Since 2019, the contract for IAPT services in Bristol was given to a private company, Jones told PoliticsHome. She said the service has reduced the options for treatment to mainly CBT and psychoeducational groups.

“A service that claims to be providing choice of treatment is actually providing very little choice and thereby a lack of care,” she said.

Jones added that the lack of qualified CBT counsellors also presents a massive problem for the NHS, as many of those with ordinary counselling or psychotherapy training cannot get job opportunities in the IAPT service. 

A representative from the British Association for Counselling and Psychotherapy union (BACP)  said that of their more than 63,000 members, he estimated that the numbers working in the NHS are less than 2,000.

The NHS is working towards a long-term workforce plan, but a DHSC source told PoliticsHome that this will operate "separately" to the Major Conditions Strategy. 

Responding to the workforce issue, health committee member Morris said: “The workforce plan needs to address the long standing issues within mental health.

“IAPT has been the dominant programme within the NHS for many years but we do need to find ways of increasing the supply of appropriately trained therapists in other forms of talking therapy to increase capacity and increase patient choice.”

Labour MP and member of the health select committee Rachael Maskell told PoliticsHome she thinks the Major Conditions Strategy is "completely the wrong approach".

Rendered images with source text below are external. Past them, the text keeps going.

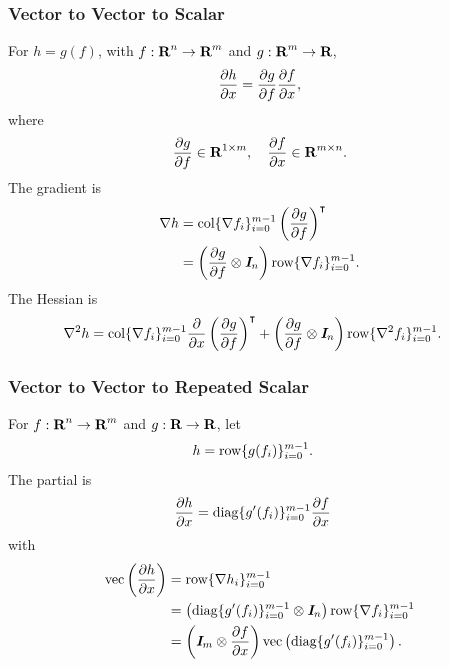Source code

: \documentclass{article}
\begin{document}
        \subsubsection{Vector to Vector to Scalar}
        For $h=g(f)$, with $f:\textbf{R}^n\to\textbf{R}^m$ and $g:\textbf{R}^m\to\textbf{R}$,
        \begin{align*}
            \frac{\partial h}{\partial x}=\frac{\partial g}{\partial f}\frac{\partial f}{\partial x},
        \end{align*}
        where 
        \begin{align*}
            \frac{\partial g}{\partial f}\in\textbf{R}^{1\times m}, \quad 
            \frac{\partial f}{\partial x}\in\textbf{R}^{m\times n}.
        \end{align*}
        The gradient is
        \begin{align*}
            \nabla h
            &
            =\text{col}\{\nabla f_i\}_{i=0}^{m-1} \left(\frac{\partial g}{\partial f}\right)^\intercal
            \\
            &
            =\left(\frac{\partial g}{\partial f}\otimes \emph{\textbf{I}}_n\right)\text{row}\{\nabla f_i\}_{i=0}^{m-1}.
        \end{align*}
        The Hessian is
        \begin{align*}
            \nabla^2 h
            &=\text{col}\{\nabla f_i\}_{i=0}^{m-1}\frac{\partial }{\partial x}\left(\frac{\partial g}{\partial f}\right)^\intercal
            +\left(\frac{\partial g}{\partial f}\otimes \emph{\textbf{I}}_n\right)\text{row}\{\nabla^2 f_i\}_{i=0}^{m-1}.
        \end{align*}
    
    \subsubsection{Vector to Vector to Repeated Scalar}
        For $f:\textbf{R}^n\to\textbf{R}^m$ and $g:\textbf{R}\to\textbf{R}$, let
        \begin{align*}
            h&=\text{row}\{g(f_i)\}_{i=0}^{m-1}.
        \end{align*}
        The partial is
        \begin{align*}
            \frac{\partial h}{\partial x}&=\text{diag}\{g'(f_i)\}_{i=0}^{m-1}\frac{\partial f}{\partial x}
        \end{align*}
        with
        \begin{align*}
            \mathrm{vec}\left(\frac{\partial h}{\partial x}\right)&=\text{row}\{\nabla h_i\}_{i=0}^{m-1}\\
            &=\left(\text{diag}\{g'(f_i)\}_{i=0}^{m-1}\otimes \emph{\textbf{I}}_n\right)\text{row}\{\nabla f_i\}_{i=0}^{m-1}\\
            &=\left(\emph{\textbf{I}}_m\otimes\frac{\partial f}{\partial x}\right)\mathrm{vec}\left(\text{diag}\{g'(f_i)\}_{i=0}^{m-1}\right).
        \end{align*}
    
\end{document}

"The NHS is struggling to such an extent that you need to be able to pull out what you can do and then move onto the next area," she said.

"Resourcing and staffing are major concerns. but with no accountability, measurement or follow up, how effective interventions are is impossible to see. The NHS cannot function if it is focused on inputs (aka the IAPT programme) rather than outcomes."

With the Major Conditions Strategy expected to be published this summer, the government has called for evidence this week to “invite views on how best to prevent, early diagnose, treat and manage the 6 major groups of conditions which drive ill health and contribute to the burden of disease in the population in England”.

They are welcoming contributions from those who experience the six listed major conditions of cancer, cardiovascular diseases, chronic respiratory diseases, dementia, mental ill health and musculoskeletal disorders, as well as those working in NHS bodies, local government, and the voluntary and community sector.

A Department for Health and Social Care spokesperson said: “We’re investing £2.3 billion of extra funding a year to expand and transform mental health services in England by March 2024, so an extra two million people can be treated.

“This includes expanding access to NHS Talking Therapies for adults with mental health conditions such as anxiety and depression.”